By now I assume most readers have at least heard of Twitter, a microblogging service. (If not, you definitely need to read this post).
Twitter allows anyone to create an account or home page – mine is http://twitter.com/ronfriedmann. You can then post, from a PC or mobile phone, an unlimited number of “microposts”, that is messages of up to 140 characters. You can follow an unlimited number of other “Tweeters” and likewise, be followed. As of now, I am following 51, 94 are following me, and I have posted 87 updates since Oct 29, 2008 (almost all purely professional rather than personal).
Before anyone rolls their eyes, think back to e-mail, the web, and blogging. Lawyers resisted each much longer than most; today, however, e-mail is indispensable, it’s hard to imagine a law firm without a website, and blawging is mainstream. Be prepared to add Tweeter to that list.
That said, I am not yet 100% persuaded its value. Yes, there are law firms, legal publications, and mainstream media (MSM) that Tweet. So Tweeter is a good way to keep up with developments. Here are the challenges I’ve found so far for use as a professional tool:
– Too many people to follow
– Too many people posting uninteresting personal information
– Hard to filter types of posts
– Competition for my share of attention
Enumerating the above, I risk the wrath of the Twitter cognoscenti, who will tell me that I can use third party services such as Tweetdeck or Tweetgrid to “enhance my Tweeter experience.” Precisely the problem. I’m busy enough that I’m reluctant to spend a lot of time learning a whole another ecosystem. I know many will argue that doing so is easy, not time-consuming, and worth the effort. But we all need to make trade-offs with how we spend our time.
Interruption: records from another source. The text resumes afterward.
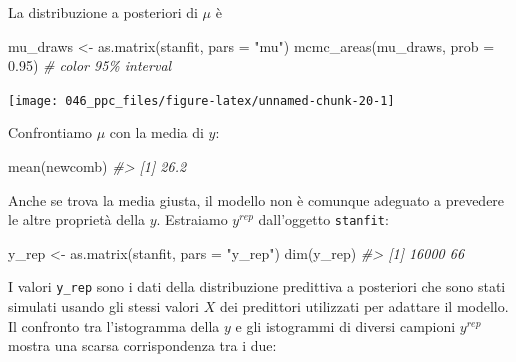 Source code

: \documentclass[
  10pt,
  italian,
  a4paper,
  extrafontsizes,onecolumn,openright
  ]{memoir}
\newenvironment{Shaded}{\begin{snugshade}}{\end{snugshade}}
\newcommand{\AttributeTok}[1]{\textcolor[rgb]{0.77,0.63,0.00}{#1}}
\newcommand{\CommentTok}[1]{\textcolor[rgb]{0.56,0.35,0.01}{\textit{#1}}}
\newcommand{\DecValTok}[1]{\textcolor[rgb]{0.00,0.00,0.81}{#1}}
\newcommand{\FloatTok}[1]{\textcolor[rgb]{0.00,0.00,0.81}{#1}}
\newcommand{\FunctionTok}[1]{\textcolor[rgb]{0.00,0.00,0.00}{#1}}
\newcommand{\NormalTok}[1]{#1}
\newcommand{\OtherTok}[1]{\textcolor[rgb]{0.56,0.35,0.01}{#1}}
\newcommand{\SpecialCharTok}[1]{\textcolor[rgb]{0.00,0.00,0.00}{#1}}
\newcommand{\StringTok}[1]{\textcolor[rgb]{0.31,0.60,0.02}{#1}}
\begin{document}
\noindent
La distribuzione a posteriori di \(\mu\) è

\begin{Shaded}
\begin{Highlighting}[]
\NormalTok{mu\_draws }\OtherTok{\textless{}{-}} \FunctionTok{as.matrix}\NormalTok{(stanfit, }\AttributeTok{pars =} \StringTok{"mu"}\NormalTok{)}
\FunctionTok{mcmc\_areas}\NormalTok{(mu\_draws, }\AttributeTok{prob =} \FloatTok{0.95}\NormalTok{) }\CommentTok{\# color 95\% interval}
\end{Highlighting}
\end{Shaded}

\begin{center}\texttt{[image: 046\_ppc\_files/figure-latex/unnamed-chunk-20-1]} \end{center}

\noindent
Confrontiamo \(\mu\) con la media di \(y\):

\begin{Shaded}
\begin{Highlighting}[]
\FunctionTok{mean}\NormalTok{(newcomb)}
\CommentTok{\#\textgreater{} [1] 26.2}
\end{Highlighting}
\end{Shaded}

\noindent
Anche se trova la media giusta, il modello non è comunque adeguato a prevedere le altre proprietà della \(y\). Estraiamo \(y^{rep}\) dall'oggetto \texttt{stanfit}:

\begin{Shaded}
\begin{Highlighting}[]
\NormalTok{y\_rep }\OtherTok{\textless{}{-}} \FunctionTok{as.matrix}\NormalTok{(stanfit, }\AttributeTok{pars =} \StringTok{"y\_rep"}\NormalTok{)}
\FunctionTok{dim}\NormalTok{(y\_rep)}
\CommentTok{\#\textgreater{} [1] 16000    66}
\end{Highlighting}
\end{Shaded}

\noindent
I valori \texttt{y\_rep} sono i dati della distribuzione predittiva a posteriori che sono stati simulati usando gli stessi valori \(X\) dei predittori utilizzati per adattare il modello. Il confronto tra l'istogramma della \(y\) e gli istogrammi di diversi campioni \(y^{rep}\) mostra una scarsa corrispondenza tra i due:

\begin{Shaded}
\end{Shaded}
\end{document}
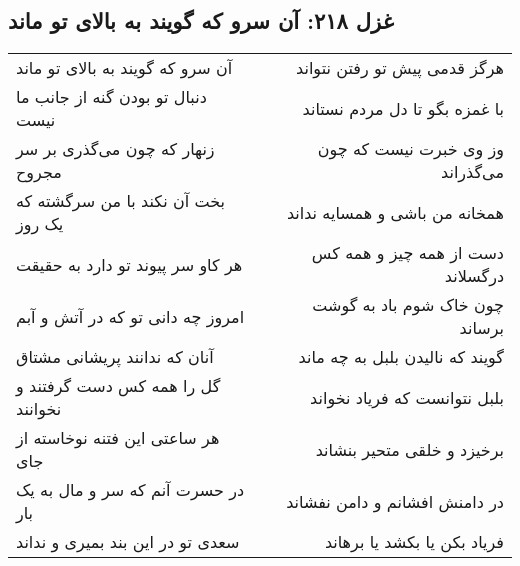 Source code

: \begin{center}
\section*{غزل ۲۱۸: آن سرو که گویند به بالای تو ماند}
\label{sec:218}
\begin{longtable}{l p{0.5cm} r}
آن سرو که گویند به بالای تو ماند
&&
هرگز قدمی پیش تو رفتن نتواند
\\
دنبال تو بودن گنه از جانب ما نیست
&&
با غمزه بگو تا دل مردم نستاند
\\
زنهار که چون می‌گذری بر سر مجروح
&&
وز وی خبرت نیست که چون می‌گذراند
\\
بخت آن نکند با من سرگشته که یک روز
&&
همخانه من باشی و همسایه نداند
\\
هر کاو سر پیوند تو دارد به حقیقت
&&
دست از همه چیز و همه کس درگسلاند
\\
امروز چه دانی تو که در آتش و آبم
&&
چون خاک شوم باد به گوشت برساند
\\
آنان که ندانند پریشانی مشتاق
&&
گویند که نالیدن بلبل به چه ماند
\\
گل را همه کس دست گرفتند و نخوانند
&&
بلبل نتوانست که فریاد نخواند
\\
هر ساعتی این فتنه نوخاسته از جای
&&
برخیزد و خلقی متحیر بنشاند
\\
در حسرت آنم که سر و مال به یک بار
&&
در دامنش افشانم و دامن نفشاند
\\
سعدی تو در این بند بمیری و نداند
&&
فریاد بکن یا بکشد یا برهاند
\\
\end{longtable}
\end{center}
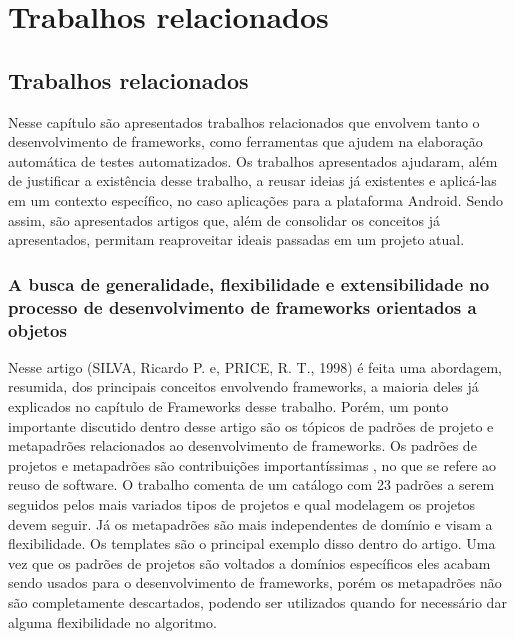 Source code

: \documentclass[
    12pt,       %
    openright,      %
    twoside,      %
    a4paper,      %
    english,      %
    french,       %
    spanish,      %
    brazil,       %
    ]{abntex2}
\begin{document}
  \part{Trabalhos relacionados}

  \chapter{Trabalhos relacionados}
    Nesse capítulo são apresentados trabalhos relacionados que envolvem tanto o desenvolvimento de frameworks,
    como ferramentas que ajudem na elaboração automática de testes automatizados. Os trabalhos apresentados
    ajudaram, além de justificar a existência desse trabalho, a reusar ideias já existentes e aplicá-las em um
    contexto específico, no caso aplicações para a plataforma Android. Sendo assim, são apresentados artigos
    que, além de consolidar os conceitos já apresentados, permitam reaproveitar ideais passadas em um projeto atual.

    \section{A busca de generalidade, flexibilidade e extensibilidade no processo de desenvolvimento de frameworks orientados a objetos}
      Nesse artigo (SILVA, Ricardo P. e, PRICE, R. T., 1998) é feita uma abordagem, resumida, dos principais conceitos envolvendo frameworks, a
      maioria deles já explicados no capítulo de Frameworks desse trabalho. Porém, um ponto importante
      discutido dentro desse artigo são os tópicos de padrões de projeto e metapadrões relacionados
      ao desenvolvimento de frameworks. Os padrões de projetos e metapadrões são contribuições
      importantíssimas , no que se refere ao reuso de software. O trabalho comenta de um catálogo com
      23 padrões a serem seguidos pelos mais variados tipos de projetos e qual modelagem os projetos devem
      seguir. Já os metapadrões são mais independentes de domínio e visam a flexibilidade. Os templates são o
      principal exemplo disso dentro do artigo. Uma vez que os padrões de projetos são voltados a domínios
      específicos eles acabam sendo usados para o desenvolvimento de frameworks, porém os metapadrões não são
      completamente descartados, podendo ser utilizados quando for necessário dar alguma flexibilidade no
      algoritmo.
\end{document}
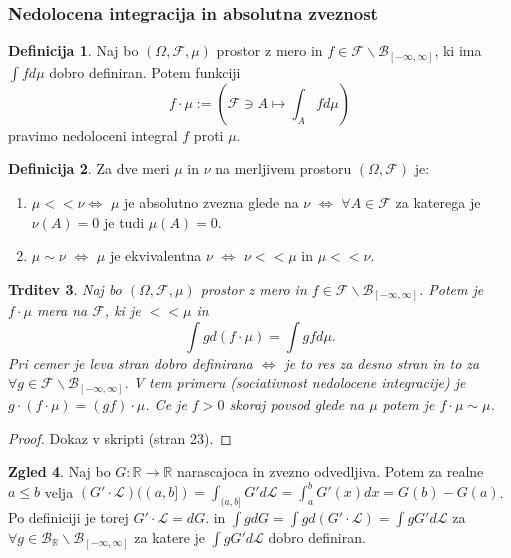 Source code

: \documentclass[a4paper,12pt]{article}
\theoremstyle{definition} %
\newtheorem{definicija}{Definicija}[section]
\newtheorem{zgled}[definicija]{Zgled}
\theoremstyle{plain} %
\newtheorem{trditev}[definicija]{Trditev}
\newcommand{\R}{\mathbb{R}}
\newcommand{\F}{\mathcal{F}}
\begin{document}
        \subsubsection{Nedolocena integracija in absolutna zveznost}
            \begin{definicija}
                Naj bo $(\Omega, \F, \mu)$ prostor z mero in $f \in \F\backslash\mathcal{B}_{[-\infty, \infty]}$, 
                ki ima $\int fd\mu$ dobro definiran. Potem funkciji 
                $$
                    f \cdot \mu:= (\F \ni A \mapsto \int_A f d\mu)
                $$
                pravimo nedoloceni integral $f$ proti $\mu$.
            \end{definicija}

            \begin{definicija}
                Za dve meri $\mu$ in $\nu$ na merljivem prostoru $(\Omega, \F)$ je:
                \begin{enumerate}
                    \item $\mu << \nu \iff$ $\mu$ je absolutno zvezna glede na $\nu$ $\iff$ $\forall A \in \F$ za katerega je $\nu(A) = 0$ je tudi $\mu(A) = 0$. 
                    \item $\mu \sim \nu$ $\iff$ $\mu$ je ekvivalentna $\nu$ $\iff$ $\nu << \mu$ in $\mu << \nu.$
                \end{enumerate}
            \end{definicija}

            \begin{trditev}
                Naj bo $(\Omega, \F, \mu)$ prostor z mero in $f \in \F\backslash\mathcal{B}_{[-\infty, \infty]}$. Potem je 
                $f \cdot \mu$ mera na $\F$, ki je $<< \mu$ in 
                $$
                    \int g d(f \cdot \mu) = \int gf d\mu.
                $$
                Pri cemer je leva stran dobro definirana $\iff$ je to res za desno stran in to za $\forall g \in \F\backslash\mathcal{B}_{[-\infty, \infty]}$. V tem primeru (sociativnost nedolocene integracije) je $g \cdot (f \cdot \mu) = (gf)\cdot \mu$. Ce je $f>0$ skoraj povsod glede na $\mu$ potem je $f\cdot\mu \sim \mu$.
            \end{trditev}
            
            \begin{proof}
                Dokaz v skripti (stran 23).
            \end{proof}


            \begin{zgled}
                Naj bo $G: \R\rightarrow\R$ narascajoca in zvezno odvedljiva. Potem za realne $a \leq b$ velja $(G'\cdot\mathcal{L})((a, b]) = \int_{(a, b]}G'd\mathcal{L} = \int_a^b G'(x)dx = G(b) - G(a)$. Po definiciji je torej $G'\cdot\mathcal{L} = dG.$ in $\int gdG = \int gd(G'\cdot\mathcal{L}) = \int gG'd\mathcal{L}$ za $\forall g \in \mathcal{B}_\R\backslash\mathcal{B}_{[-\infty, \infty]}$ za katere je $\int gG'd\mathcal{L}$ dobro definiran.
            \end{zgled}
\end{document}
I’ve also created a Facebook profile, I blog (here and at my employer’s blog), I maintain two websites (this one and my employer’s), I subscribe to ~100 RSS feeds, I participate in Legal Onramp, and I stayed connected on Linkedin. So, for the moment, I spend some time on Tweeter, viewing it as an “option” to stake my ground in the future.
One business note. It’s interesting to see a whole ecosystem develop around Tweeter, a free service that does not have a long-term obvious way to generate revenue.